In 1933, a young Canadian woman rejected the expectations of society and her upper-class family and became a crew member aboard one of the last great four-masted sailing vessels that still plied the ocean. It was not an easy task. Young Annette had to fight pressures from her family, rejection from schools of navigation, and doubts from ship owners. When she finally found a berth as an apprentice seaman, she faced hostility from officers and crew, who grumbled that she should be home "raising babies." In the end, however, Annette won their respect, taking in sails, standing night watches, hauling and coiling ropes all the tasks the men were doing, with no concession to a girl's lesser strength. My Year Before the Mast tells the story of Annette Brock Davis's life on the sea as the first female crew member of a commercial sailing line.
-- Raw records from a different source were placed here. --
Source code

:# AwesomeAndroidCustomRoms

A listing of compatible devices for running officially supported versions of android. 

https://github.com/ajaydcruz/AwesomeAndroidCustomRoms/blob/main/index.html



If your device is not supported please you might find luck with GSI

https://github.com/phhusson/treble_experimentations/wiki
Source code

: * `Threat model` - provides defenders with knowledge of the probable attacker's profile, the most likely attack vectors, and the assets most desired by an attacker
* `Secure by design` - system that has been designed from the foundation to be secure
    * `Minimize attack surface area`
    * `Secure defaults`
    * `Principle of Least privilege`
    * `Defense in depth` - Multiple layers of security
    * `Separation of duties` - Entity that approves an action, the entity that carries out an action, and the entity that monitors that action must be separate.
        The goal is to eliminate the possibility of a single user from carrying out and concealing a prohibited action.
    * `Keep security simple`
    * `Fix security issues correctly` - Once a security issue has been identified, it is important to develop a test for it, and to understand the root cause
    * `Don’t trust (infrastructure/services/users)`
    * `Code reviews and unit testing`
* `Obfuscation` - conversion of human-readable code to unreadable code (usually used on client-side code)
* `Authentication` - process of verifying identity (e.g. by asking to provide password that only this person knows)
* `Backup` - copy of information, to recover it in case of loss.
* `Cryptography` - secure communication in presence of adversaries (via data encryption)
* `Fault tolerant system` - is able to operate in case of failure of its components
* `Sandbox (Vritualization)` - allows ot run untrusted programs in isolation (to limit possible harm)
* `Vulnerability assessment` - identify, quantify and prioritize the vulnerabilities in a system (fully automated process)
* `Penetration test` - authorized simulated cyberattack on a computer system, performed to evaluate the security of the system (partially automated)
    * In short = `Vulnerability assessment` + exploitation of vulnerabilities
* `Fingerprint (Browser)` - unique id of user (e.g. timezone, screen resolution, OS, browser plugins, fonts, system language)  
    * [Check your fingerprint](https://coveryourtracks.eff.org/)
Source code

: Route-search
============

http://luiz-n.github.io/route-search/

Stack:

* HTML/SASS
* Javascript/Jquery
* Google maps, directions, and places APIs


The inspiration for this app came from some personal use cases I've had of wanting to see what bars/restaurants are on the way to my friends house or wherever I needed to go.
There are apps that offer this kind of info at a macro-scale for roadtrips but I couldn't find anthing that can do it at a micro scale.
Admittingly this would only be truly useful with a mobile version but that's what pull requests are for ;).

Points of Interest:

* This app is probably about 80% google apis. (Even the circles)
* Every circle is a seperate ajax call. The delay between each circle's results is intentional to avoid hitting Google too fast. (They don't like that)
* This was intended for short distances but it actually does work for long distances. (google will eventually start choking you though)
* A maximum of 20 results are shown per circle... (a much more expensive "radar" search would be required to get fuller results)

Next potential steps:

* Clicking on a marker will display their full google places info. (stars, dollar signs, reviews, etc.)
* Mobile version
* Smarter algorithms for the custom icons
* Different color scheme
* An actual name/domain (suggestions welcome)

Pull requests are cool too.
Her courage and determination to break into a closed male world are central to this book, but we cannot ignore the fact that, while this is a book about a woman's struggle, it is also a book about the sea.
Davis brings to life an era long gone, and introduces an incredible cast of characters the crew, officers, and passengers, each with his own foibles, humour, generosity, and flashes of meanness. But through it all, Annette emerges as the most remarkable character of them all.
Annette Brock Davis has published articles in many nautical periodicals, including The Dogwatch, and exhibits her critically acclaimed, sea-inspired paintings in Canada and the United States. Now in her ninetieth year, she still sleeps in a bunk bed and navigates her bicycle on errands around Bridgenorth, the southern Ontario village where she lives.